The only difference with other types of users is not that they don't know what they want but that a) they sometimes dont get what is possible/impossible and more importantly b) have trouble communicating their needs to you (that's not an unfixable problem Im sure)

> Back this up

This was probably something of a leap. However we often see people saying "I would pay X if you gave me Y" - usually from the already successful entrepreneur types. Im suggesting that people here are perhaps more likely to see value/not begrudge payment for a useful service.

Another problem I'd be very tempted to pay money to solve right now:

I'm taking lessons in French. It's pretty cool. I'd like to find ways to improve my French at home. I'd love a site that would make it easy to find someone to video chat with eg skype with some (possibly minimal) teaching skills so I could practice conversation.

Have you tried/seen LiveMocha? http://www.livemocha.com It's social networking for language learners, mixing and matching native speakers (I have no affiliation with them).
I need a way to add a simple white label site search feature for my customers. We run a service that hosts thousands of websites. We would like a service with an api that allows to have a site indexed and add a search box. Sort of like a google custom search engine but all with api access for each site. We looked a Lijit, but they don't allow searches without advertising (our customers don't want that). And with all that my team has their plate we really don't want to try to run our own search (ala Solr) ourselves.
I need a software solution to model best legal outcomes and other options for people to help become aware of their options: (i) If law is based on Acts of Parliament which are written in a tree structure; (ii) Then Information can be placed into software complying with the tree structure in (i), so we can dynamically model the outcomes possible? Else (iii) Information is missing to complete the modelling of outcomes. What information is missing?

This would aid with the understanding of the law and clients/individuals would be more knowledgeable and prepared for the options available.

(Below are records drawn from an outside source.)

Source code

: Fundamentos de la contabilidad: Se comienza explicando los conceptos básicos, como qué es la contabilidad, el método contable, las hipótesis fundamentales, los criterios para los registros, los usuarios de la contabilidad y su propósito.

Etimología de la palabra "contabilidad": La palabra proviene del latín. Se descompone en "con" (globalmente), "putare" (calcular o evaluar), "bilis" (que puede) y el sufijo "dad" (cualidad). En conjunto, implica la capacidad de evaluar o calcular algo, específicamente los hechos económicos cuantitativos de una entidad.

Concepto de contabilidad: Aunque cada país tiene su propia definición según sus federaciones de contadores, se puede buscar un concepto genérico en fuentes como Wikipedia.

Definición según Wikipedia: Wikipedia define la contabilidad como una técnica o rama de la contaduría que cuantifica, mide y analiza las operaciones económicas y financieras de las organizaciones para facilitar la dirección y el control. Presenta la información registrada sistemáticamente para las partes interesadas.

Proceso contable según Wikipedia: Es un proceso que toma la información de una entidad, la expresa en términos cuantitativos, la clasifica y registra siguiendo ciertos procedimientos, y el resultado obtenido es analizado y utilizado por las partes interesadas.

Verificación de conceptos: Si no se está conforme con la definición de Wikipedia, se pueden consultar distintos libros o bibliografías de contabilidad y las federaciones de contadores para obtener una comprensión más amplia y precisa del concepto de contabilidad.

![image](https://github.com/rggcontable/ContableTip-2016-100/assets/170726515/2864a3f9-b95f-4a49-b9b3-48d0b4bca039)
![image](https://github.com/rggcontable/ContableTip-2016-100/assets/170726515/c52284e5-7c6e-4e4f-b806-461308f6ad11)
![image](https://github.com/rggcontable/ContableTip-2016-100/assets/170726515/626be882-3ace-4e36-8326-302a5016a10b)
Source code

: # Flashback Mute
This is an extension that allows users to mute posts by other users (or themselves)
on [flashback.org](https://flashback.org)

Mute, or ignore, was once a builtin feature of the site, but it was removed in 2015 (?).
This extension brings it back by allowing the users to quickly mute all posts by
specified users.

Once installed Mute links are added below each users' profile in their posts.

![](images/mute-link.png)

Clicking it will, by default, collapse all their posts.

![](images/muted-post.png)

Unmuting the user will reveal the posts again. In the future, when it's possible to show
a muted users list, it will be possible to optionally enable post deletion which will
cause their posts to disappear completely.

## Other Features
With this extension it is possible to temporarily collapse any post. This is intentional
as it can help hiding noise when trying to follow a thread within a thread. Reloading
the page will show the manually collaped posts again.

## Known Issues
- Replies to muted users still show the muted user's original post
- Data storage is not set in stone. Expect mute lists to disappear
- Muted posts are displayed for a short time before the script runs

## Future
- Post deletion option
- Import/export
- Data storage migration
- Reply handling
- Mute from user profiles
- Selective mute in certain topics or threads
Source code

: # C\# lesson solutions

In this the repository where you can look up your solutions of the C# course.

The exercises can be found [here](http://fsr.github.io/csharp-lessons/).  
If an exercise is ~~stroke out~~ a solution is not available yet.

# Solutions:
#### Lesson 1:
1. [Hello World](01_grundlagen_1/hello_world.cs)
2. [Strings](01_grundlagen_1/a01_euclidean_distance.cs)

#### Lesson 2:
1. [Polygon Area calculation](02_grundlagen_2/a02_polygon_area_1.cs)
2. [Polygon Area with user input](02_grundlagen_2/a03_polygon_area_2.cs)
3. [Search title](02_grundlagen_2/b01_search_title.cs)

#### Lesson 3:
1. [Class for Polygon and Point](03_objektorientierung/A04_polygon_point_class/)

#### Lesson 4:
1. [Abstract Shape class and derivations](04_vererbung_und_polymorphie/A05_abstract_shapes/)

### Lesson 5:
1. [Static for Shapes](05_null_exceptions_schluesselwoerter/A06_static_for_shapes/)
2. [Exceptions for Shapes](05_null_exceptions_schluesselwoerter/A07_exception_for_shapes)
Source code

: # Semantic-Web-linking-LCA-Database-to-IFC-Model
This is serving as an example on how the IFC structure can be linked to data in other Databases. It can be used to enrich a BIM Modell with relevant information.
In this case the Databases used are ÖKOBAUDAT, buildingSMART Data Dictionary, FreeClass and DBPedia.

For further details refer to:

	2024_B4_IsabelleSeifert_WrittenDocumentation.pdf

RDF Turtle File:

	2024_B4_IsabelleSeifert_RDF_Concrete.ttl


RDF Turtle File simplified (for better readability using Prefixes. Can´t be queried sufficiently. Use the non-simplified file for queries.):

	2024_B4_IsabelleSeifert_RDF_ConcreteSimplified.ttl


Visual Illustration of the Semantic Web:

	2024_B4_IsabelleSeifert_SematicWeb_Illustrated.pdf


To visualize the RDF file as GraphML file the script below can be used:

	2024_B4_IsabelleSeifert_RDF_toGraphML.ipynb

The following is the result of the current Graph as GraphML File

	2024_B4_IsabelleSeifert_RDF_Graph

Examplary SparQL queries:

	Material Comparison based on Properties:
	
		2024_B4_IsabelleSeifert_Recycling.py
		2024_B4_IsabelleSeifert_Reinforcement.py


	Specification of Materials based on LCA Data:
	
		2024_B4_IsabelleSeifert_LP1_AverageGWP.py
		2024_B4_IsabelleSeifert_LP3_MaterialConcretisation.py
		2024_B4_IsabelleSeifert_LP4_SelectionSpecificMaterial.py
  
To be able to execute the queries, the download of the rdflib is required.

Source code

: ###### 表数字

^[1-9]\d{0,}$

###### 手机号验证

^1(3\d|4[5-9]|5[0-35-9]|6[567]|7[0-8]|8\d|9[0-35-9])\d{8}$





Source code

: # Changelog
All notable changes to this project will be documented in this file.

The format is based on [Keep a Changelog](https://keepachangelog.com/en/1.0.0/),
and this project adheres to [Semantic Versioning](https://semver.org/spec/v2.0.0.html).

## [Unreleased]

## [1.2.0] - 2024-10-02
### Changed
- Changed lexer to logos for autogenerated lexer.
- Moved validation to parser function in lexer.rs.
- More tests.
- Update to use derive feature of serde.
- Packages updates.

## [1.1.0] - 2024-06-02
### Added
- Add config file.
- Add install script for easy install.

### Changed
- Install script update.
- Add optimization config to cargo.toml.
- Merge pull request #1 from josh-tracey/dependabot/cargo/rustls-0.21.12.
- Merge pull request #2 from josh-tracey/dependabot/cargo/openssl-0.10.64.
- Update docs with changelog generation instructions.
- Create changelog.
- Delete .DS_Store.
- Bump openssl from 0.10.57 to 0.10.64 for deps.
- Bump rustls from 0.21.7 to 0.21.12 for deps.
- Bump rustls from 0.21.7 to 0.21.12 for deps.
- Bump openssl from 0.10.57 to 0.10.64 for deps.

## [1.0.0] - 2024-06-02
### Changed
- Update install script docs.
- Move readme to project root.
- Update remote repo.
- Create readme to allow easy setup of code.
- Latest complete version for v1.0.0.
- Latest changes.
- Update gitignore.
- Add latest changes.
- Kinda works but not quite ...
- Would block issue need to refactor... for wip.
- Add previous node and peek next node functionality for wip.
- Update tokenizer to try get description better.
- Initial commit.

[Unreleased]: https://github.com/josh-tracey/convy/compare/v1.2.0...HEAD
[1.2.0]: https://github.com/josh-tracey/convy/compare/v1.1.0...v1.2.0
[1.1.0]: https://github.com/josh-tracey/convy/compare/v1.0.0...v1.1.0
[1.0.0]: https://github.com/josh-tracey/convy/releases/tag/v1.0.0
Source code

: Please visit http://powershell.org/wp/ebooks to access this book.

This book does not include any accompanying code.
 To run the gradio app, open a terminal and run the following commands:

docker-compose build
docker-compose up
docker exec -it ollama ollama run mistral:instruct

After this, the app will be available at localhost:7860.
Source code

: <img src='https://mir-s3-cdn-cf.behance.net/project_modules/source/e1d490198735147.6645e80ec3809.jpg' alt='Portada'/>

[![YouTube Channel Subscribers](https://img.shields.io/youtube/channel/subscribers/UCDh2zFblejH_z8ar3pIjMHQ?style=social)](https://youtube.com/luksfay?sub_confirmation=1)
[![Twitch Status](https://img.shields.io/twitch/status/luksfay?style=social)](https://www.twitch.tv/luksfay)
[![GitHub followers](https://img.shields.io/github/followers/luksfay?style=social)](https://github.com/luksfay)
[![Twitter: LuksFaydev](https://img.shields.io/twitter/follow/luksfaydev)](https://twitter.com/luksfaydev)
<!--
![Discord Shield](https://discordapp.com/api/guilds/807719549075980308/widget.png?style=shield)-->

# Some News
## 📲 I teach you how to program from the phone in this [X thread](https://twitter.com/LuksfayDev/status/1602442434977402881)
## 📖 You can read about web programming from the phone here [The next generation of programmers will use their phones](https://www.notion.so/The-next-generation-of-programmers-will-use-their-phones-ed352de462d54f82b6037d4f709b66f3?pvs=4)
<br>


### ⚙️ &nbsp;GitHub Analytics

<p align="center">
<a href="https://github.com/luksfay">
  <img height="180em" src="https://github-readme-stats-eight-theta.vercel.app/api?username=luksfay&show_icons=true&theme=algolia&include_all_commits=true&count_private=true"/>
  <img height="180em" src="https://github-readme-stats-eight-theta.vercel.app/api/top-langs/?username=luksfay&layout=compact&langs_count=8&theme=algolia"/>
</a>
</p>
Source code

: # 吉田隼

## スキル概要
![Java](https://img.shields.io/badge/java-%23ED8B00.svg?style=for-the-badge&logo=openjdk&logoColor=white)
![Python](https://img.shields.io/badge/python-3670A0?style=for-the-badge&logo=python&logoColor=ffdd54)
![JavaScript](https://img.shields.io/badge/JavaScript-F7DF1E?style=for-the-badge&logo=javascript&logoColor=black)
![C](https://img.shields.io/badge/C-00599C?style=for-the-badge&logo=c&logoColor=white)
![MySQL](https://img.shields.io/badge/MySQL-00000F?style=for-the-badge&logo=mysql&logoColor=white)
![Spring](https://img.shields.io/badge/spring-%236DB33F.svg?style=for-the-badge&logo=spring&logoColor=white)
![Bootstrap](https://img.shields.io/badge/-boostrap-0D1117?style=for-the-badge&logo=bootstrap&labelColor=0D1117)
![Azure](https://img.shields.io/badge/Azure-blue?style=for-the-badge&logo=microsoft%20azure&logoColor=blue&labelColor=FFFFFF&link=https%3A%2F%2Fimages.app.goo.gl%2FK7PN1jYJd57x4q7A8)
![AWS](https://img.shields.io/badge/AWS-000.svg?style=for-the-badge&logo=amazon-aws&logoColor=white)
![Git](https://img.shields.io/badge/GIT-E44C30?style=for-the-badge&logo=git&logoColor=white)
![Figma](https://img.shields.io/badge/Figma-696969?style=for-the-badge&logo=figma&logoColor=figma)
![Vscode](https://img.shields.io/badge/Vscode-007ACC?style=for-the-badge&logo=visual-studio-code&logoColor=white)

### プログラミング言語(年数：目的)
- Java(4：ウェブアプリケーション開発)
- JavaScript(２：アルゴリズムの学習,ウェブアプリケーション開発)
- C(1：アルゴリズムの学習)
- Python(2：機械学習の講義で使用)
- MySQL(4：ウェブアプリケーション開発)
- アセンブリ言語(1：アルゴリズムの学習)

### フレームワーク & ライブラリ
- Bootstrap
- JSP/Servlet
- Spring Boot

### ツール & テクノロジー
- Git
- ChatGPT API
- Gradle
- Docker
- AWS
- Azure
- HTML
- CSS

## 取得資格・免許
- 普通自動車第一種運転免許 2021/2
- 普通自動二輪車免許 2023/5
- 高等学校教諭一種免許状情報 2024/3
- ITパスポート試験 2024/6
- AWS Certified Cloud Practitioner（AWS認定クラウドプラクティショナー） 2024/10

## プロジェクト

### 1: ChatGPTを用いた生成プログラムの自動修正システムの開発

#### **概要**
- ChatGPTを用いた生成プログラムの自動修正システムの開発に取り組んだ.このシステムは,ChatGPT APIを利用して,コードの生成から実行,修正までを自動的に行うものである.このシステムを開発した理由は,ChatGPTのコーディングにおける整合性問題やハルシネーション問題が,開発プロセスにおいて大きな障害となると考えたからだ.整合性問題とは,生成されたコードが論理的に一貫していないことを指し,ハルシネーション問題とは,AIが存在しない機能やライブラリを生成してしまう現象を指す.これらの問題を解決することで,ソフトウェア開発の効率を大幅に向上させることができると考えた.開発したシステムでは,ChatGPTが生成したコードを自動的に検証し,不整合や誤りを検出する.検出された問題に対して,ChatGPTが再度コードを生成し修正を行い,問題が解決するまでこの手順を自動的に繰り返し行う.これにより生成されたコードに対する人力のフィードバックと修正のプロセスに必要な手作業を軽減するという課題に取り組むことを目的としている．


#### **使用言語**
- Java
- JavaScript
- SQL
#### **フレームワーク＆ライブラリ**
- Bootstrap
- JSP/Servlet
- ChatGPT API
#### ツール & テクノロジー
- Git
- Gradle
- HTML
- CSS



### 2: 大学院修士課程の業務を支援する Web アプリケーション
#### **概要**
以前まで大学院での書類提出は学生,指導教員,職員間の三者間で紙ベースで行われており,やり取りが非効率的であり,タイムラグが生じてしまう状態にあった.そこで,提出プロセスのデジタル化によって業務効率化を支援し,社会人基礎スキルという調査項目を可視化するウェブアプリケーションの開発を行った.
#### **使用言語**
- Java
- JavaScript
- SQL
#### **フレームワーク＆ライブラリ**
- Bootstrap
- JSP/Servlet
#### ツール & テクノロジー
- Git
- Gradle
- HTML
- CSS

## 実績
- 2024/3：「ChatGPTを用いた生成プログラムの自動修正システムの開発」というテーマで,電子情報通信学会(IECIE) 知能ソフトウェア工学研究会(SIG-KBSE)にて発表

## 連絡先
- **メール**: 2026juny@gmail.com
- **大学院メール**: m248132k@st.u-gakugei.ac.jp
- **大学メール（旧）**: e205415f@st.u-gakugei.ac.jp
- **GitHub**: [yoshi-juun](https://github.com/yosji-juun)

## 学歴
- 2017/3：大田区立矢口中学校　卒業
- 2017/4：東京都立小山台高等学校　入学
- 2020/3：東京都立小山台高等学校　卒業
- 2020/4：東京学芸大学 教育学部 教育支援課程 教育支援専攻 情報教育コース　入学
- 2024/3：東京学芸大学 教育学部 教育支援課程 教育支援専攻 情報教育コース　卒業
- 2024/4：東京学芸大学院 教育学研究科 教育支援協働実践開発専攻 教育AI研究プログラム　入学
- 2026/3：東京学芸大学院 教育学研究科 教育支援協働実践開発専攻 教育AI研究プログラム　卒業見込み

My preference would be in the area of IP law such as copyright, patents, trademarks etc since we can model these areas of law more easily with yes/know answers.

I place this need on my blog recently: http://1place.com.au/wptest.php

Better online take-away service, I used justeat at the moment but it leaves a lot to be desired (have to enter credit card everytime, lack of details, poor search, food reviews, etc.)

Instant online quotes/price comparison for taxi services

Quickbooks. Quickbooks is the single worst piece of software that I have ever had to deal with on a regular basis. I want to be able to reliably pull in all the financial transactions that occur for my company, and categorize them as quickly as possible. Quickbooks does this, but it fails on the reliably, all, and quickly aspects.

I also need to be able to import invoicing information from my billing software, and match that to bank deposits and credit card settlements.

I know this might sound odd, but I'd like a "privacy policy" and "terms and conditions" generator that doesn't suck.

I'd be willing to part with cash for something where I just tick off the various things I want and it would generate those documents for my site.

Better yet, it would be nice if it was able to make these documents be localised to be legal in whatever jurisdiction (of my choosing) at creation time.

I don't have a business, just an office drone; but I have to find out about legal ownership of companies all the time, when our customers issue purchase orders we have to make sure that the names on the invoices we generate match them.

Changing the names in our CRM/ERP systems is a laborious process and we have to get the customer to sign legal documents confirming that all the software licenses owned by the previous company are now owned by the acquirer/new merger.

I think that a website containing all the name change documents, press releases and possibly a service that tracks legal ownership (though this could be hard to scale) could be worth pursuing, along the lines of a Duns and Bradstreet ( http://www.dnb.com ) type company.

It could be something like a more focused docstoc or perhaps a legal wolfram alpha.